I was researching the best savings account for large sums of money recently and came across a neat way to save a good amount of cash and still benefit from a Federal insurance program such as the FDIC insurance coverage. This alternative appears to be the best savings account for high net worth individuals, one that does not have a cap on the FDIC insurance limit.
I don’t have personal experience with this method of saving yet, but I’d like to share what I have learned from researching this topic over the last couple weeks.
In the USA, Federal Deposit Insurance Corporation (FDIC) insurance coverage is the Government’s promise to insure your savings deposits in financial institutions.
Many countries have similar arrangements, such as that of the Reserve Bank of India (RBI) over deposits in Indian banks.
During the global economic crisis of 2008, the Federal Government of the United States increased its FDIC coverage from $100,000 to up to $250,000 (which may change in the future).
While this limit is sufficient to cover the majority of savers, there are some savers who have a lot more money who are looking for a safe haven.

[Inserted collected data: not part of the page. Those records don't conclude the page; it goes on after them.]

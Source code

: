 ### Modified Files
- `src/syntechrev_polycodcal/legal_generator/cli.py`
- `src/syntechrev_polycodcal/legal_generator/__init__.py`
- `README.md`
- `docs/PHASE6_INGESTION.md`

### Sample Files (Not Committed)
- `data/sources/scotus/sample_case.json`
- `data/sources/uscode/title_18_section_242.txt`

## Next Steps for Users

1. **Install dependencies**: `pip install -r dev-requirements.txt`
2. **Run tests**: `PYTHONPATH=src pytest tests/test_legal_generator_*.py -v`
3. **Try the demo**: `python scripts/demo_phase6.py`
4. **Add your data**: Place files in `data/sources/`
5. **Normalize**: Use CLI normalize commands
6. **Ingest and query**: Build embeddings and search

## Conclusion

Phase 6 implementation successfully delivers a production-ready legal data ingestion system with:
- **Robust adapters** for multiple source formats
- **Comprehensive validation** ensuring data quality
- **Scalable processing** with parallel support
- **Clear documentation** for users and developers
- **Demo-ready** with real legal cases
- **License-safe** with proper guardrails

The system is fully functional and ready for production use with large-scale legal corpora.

So where can these savers put their money while resting assured their monies are safe?
CDARS, the Certificate of Deposit Account Registry Service, is a program that “provides a convenient way for safety conscious investors to access FDIC insurance on multi-million dollar deposits”. Intriguing.
Not everyone has the appetite to invest in non risk free investments. Not everyone wants all their money to be exposed to risk in the stock market. The CDARS initiative appears perfect for these types of individuals.
Whereas many financial planners will tell you to establish multiple accounts in multiple banks to spread risk and maximize FDIC coverage, this approach can be laborious and leave you with multiple accounts to maintain, relationships to manage, interest rates to contemplate and maturity dates to dance around.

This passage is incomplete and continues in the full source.